Stronger questioning techniques has always been an area of needed growth – I have improved through the years – but in order to be my best – it requires me to be very intentional. I understood the idea behind wait time – but when I read A Student’s Perspective of Classroom Culture – how no wait time and allowing callouts from a handful of students is frustrating for the student who wants to be engaged and learn. It reminded me of times I had the same experiences – when I was trying to think, wanted to answer, but someone else was calling out the answer before I could even get my thoughts together – and the teacher moved on…
This past week at my KLN (Kentucky Leadership Network) meeting – we were given a modified pair-share as we participated in our book study of Mathematics Formative Assessments – 75 Practical Strategies for Linking Assessment, Instruction and Learning (Keely, Tobey 2011). I was in a group assigned to #72 Wait Time Variations found on page 212. Ok, I thought, I know I need to pause 3-5 seconds following a question before calling on a student…as I began to read my assigned reading.
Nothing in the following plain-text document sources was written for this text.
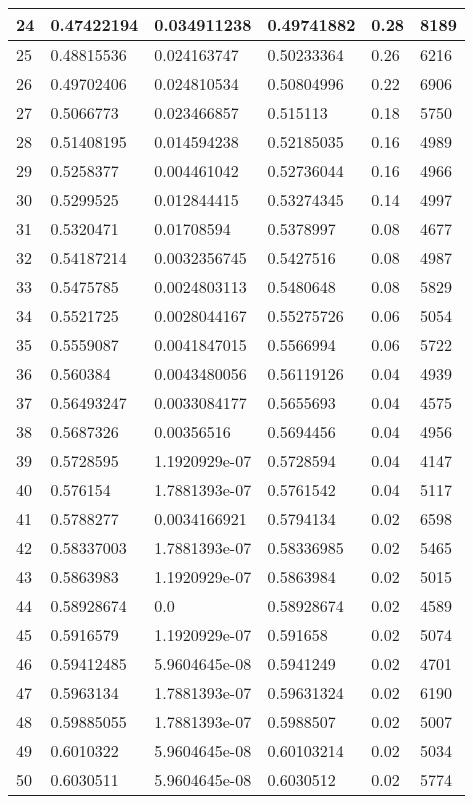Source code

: \begin{longtable}{|l|l|l|l|l|l|}
24 & 0.47422194 & 0.034911238 & 0.49741882 & 0.28 & 8189 \\ \hline 
25 & 0.48815536 & 0.024163747 & 0.50233364 & 0.26 & 6216 \\ \hline 
26 & 0.49702406 & 0.024810534 & 0.50804996 & 0.22 & 6906 \\ \hline 
27 & 0.5066773 & 0.023466857 & 0.515113 & 0.18 & 5750 \\ \hline 
28 & 0.51408195 & 0.014594238 & 0.52185035 & 0.16 & 4989 \\ \hline 
29 & 0.5258377 & 0.004461042 & 0.52736044 & 0.16 & 4966 \\ \hline 
30 & 0.5299525 & 0.012844415 & 0.53274345 & 0.14 & 4997 \\ \hline 
31 & 0.5320471 & 0.01708594 & 0.5378997 & 0.08 & 4677 \\ \hline 
32 & 0.54187214 & 0.0032356745 & 0.5427516 & 0.08 & 4987 \\ \hline 
33 & 0.5475785 & 0.0024803113 & 0.5480648 & 0.08 & 5829 \\ \hline 
34 & 0.5521725 & 0.0028044167 & 0.55275726 & 0.06 & 5054 \\ \hline 
35 & 0.5559087 & 0.0041847015 & 0.5566994 & 0.06 & 5722 \\ \hline 
36 & 0.560384 & 0.0043480056 & 0.56119126 & 0.04 & 4939 \\ \hline 
37 & 0.56493247 & 0.0033084177 & 0.5655693 & 0.04 & 4575 \\ \hline 
38 & 0.5687326 & 0.00356516 & 0.5694456 & 0.04 & 4956 \\ \hline 
39 & 0.5728595 & 1.1920929e-07 & 0.5728594 & 0.04 & 4147 \\ \hline 
40 & 0.576154 & 1.7881393e-07 & 0.5761542 & 0.04 & 5117 \\ \hline 
41 & 0.5788277 & 0.0034166921 & 0.5794134 & 0.02 & 6598 \\ \hline 
42 & 0.58337003 & 1.7881393e-07 & 0.58336985 & 0.02 & 5465 \\ \hline 
43 & 0.5863983 & 1.1920929e-07 & 0.5863984 & 0.02 & 5015 \\ \hline 
44 & 0.58928674 & 0.0 & 0.58928674 & 0.02 & 4589 \\ \hline 
45 & 0.5916579 & 1.1920929e-07 & 0.591658 & 0.02 & 5074 \\ \hline 
46 & 0.59412485 & 5.9604645e-08 & 0.5941249 & 0.02 & 4701 \\ \hline 
47 & 0.5963134 & 1.7881393e-07 & 0.59631324 & 0.02 & 6190 \\ \hline 
48 & 0.59885055 & 1.7881393e-07 & 0.5988507 & 0.02 & 5007 \\ \hline 
49 & 0.6010322 & 5.9604645e-08 & 0.60103214 & 0.02 & 5034 \\ \hline 
50 & 0.6030511 & 5.9604645e-08 & 0.6030512 & 0.02 & 5774 \\ \hline 
\end{longtable}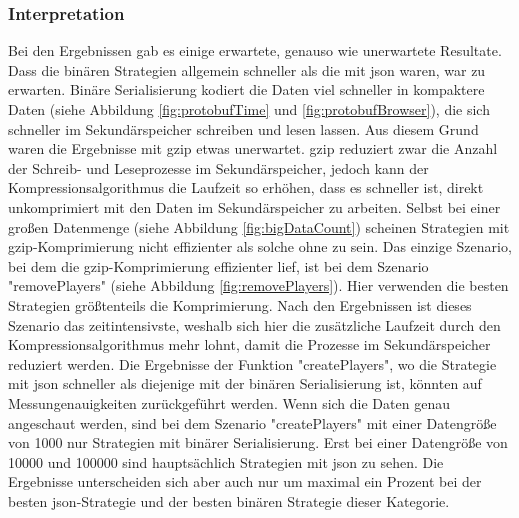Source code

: \subsubsection{Interpretation}
Bei den Ergebnissen gab es einige erwartete, genauso wie unerwartete Resultate. Dass die binären Strategien allgemein schneller als die mit \ac{json} waren, war zu erwarten. Binäre Serialisierung kodiert die Daten viel schneller in kompaktere Daten (siehe Abbildung \ref{fig:protobufTime} und \ref{fig:protobufBrowser}), die sich schneller im Sekundärspeicher schreiben und lesen lassen. Aus diesem Grund waren die Ergebnisse mit \ac{gzip} etwas unerwartet. \ac{gzip} reduziert zwar die Anzahl der Schreib- und Leseprozesse im Sekundärspeicher, jedoch kann der Kompressionsalgorithmus die Laufzeit so erhöhen, dass es schneller ist, direkt unkomprimiert mit den Daten im Sekundärspeicher zu arbeiten. Selbst bei einer großen Datenmenge (siehe Abbildung \ref{fig:bigDataCount}) scheinen Strategien mit \ac{gzip}-Komprimierung nicht effizienter als solche ohne zu sein. Das einzige Szenario, bei dem die \ac{gzip}-Komprimierung effizienter lief, ist bei dem Szenario "removePlayers" (siehe Abbildung \ref{fig:removePlayers}). Hier verwenden die besten Strategien größtenteils die Komprimierung. Nach den Ergebnissen ist dieses Szenario das zeitintensivste, weshalb sich hier die zusätzliche Laufzeit durch den Kompressionsalgorithmus mehr lohnt, damit die Prozesse im Sekundärspeicher reduziert werden. Die Ergebnisse der Funktion "createPlayers", wo die Strategie mit \ac{json} schneller als diejenige mit der binären Serialisierung ist, könnten auf Messungenauigkeiten zurückgeführt werden. Wenn sich die Daten genau angeschaut werden, sind bei dem Szenario "createPlayers" mit einer Datengröße von 1000 nur Strategien mit binärer Serialisierung. Erst bei einer Datengröße von 10000 und 100000 sind hauptsächlich Strategien mit \ac{json} zu sehen. Die Ergebnisse unterscheiden sich aber auch nur um maximal ein Prozent bei der besten \ac{json}-Strategie und der besten binären Strategie dieser Kategorie.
The first line referred to Wait Time as “The Miracle Pause,” (Walsh & Sattes, 2005). Rowe found in her research:
“teachers tend to leave no more than one second of silence before addressing an unanswered question or asking someone to answer it. When teachers increase their Wait Time to at least 3 seconds, class participation increases, answers are more detailed, complex thinking increases and science achievement scores increase significantly. Wait Time II involves the interval between when a student answers a question and the teacher responds.”
Wait Time II grabbed my attention…something, I’m not sure I’ve ever done consciously. As I read more – the authors encouraged to use a 3-5 second pause AFTER the student answers and before you respond to their answer – this allows both the student and the class to think about the response… GREAT. IDEA. Makes so much sense – seems so simple – so why haven’t I thought about it before? I know I’ve repeated a student response and paused – but I believe this will have a positive affect in my classroom.
This Formative Assessment Classroom Technique (FACT) “informs instruction because it encourages longer, richer answers, the teacher gains a better sense of what the students know and the reasoning they use to formulate their ideas. Practicing Wait Time increases the sample from which teachers can gain information about the progress of learning in the class.”
On page 214, the following effects on teacher practice have been attributed to Wait Time:
- teacher responses are more thoughtful, tend to keep the discussion focused and ongoing.
- the quality of teacher feedback improves
- teachers ask fewer questions – the questions asked require increase in cognitive demand
- more is expected from previously nonparticipating students
In many cases, students are used to rapid-fire questioning (the one who answers fastest, must be the smartest). Its important when beginning your growth focused on wait time – to explain to students “WHY” wait time is used and the reason for your long pauses. When they understand the why, the long pauses will not be uncomfortable or as one of my students phrased “awkward.” There is a suggested Wait Time Poster found on page 215 – definitely worth a look. It, like many classroom routines, will need to be practiced before it becomes the norm. Don’t give up…
Each FACT is organized with
- How the FACT supports student learning
- How the FACT informs instruction
- Design & Administration
- General Implementation Attributes
- Use with Other Disciplines
Whether I find new strategies in this book or names for simple things I’ve done for years – I feel it will be a valuable resource for improving my classroom strategies – providing new ideas or great reminders of “Practical Strategies for Linking Assessment, Instruction and Learning.”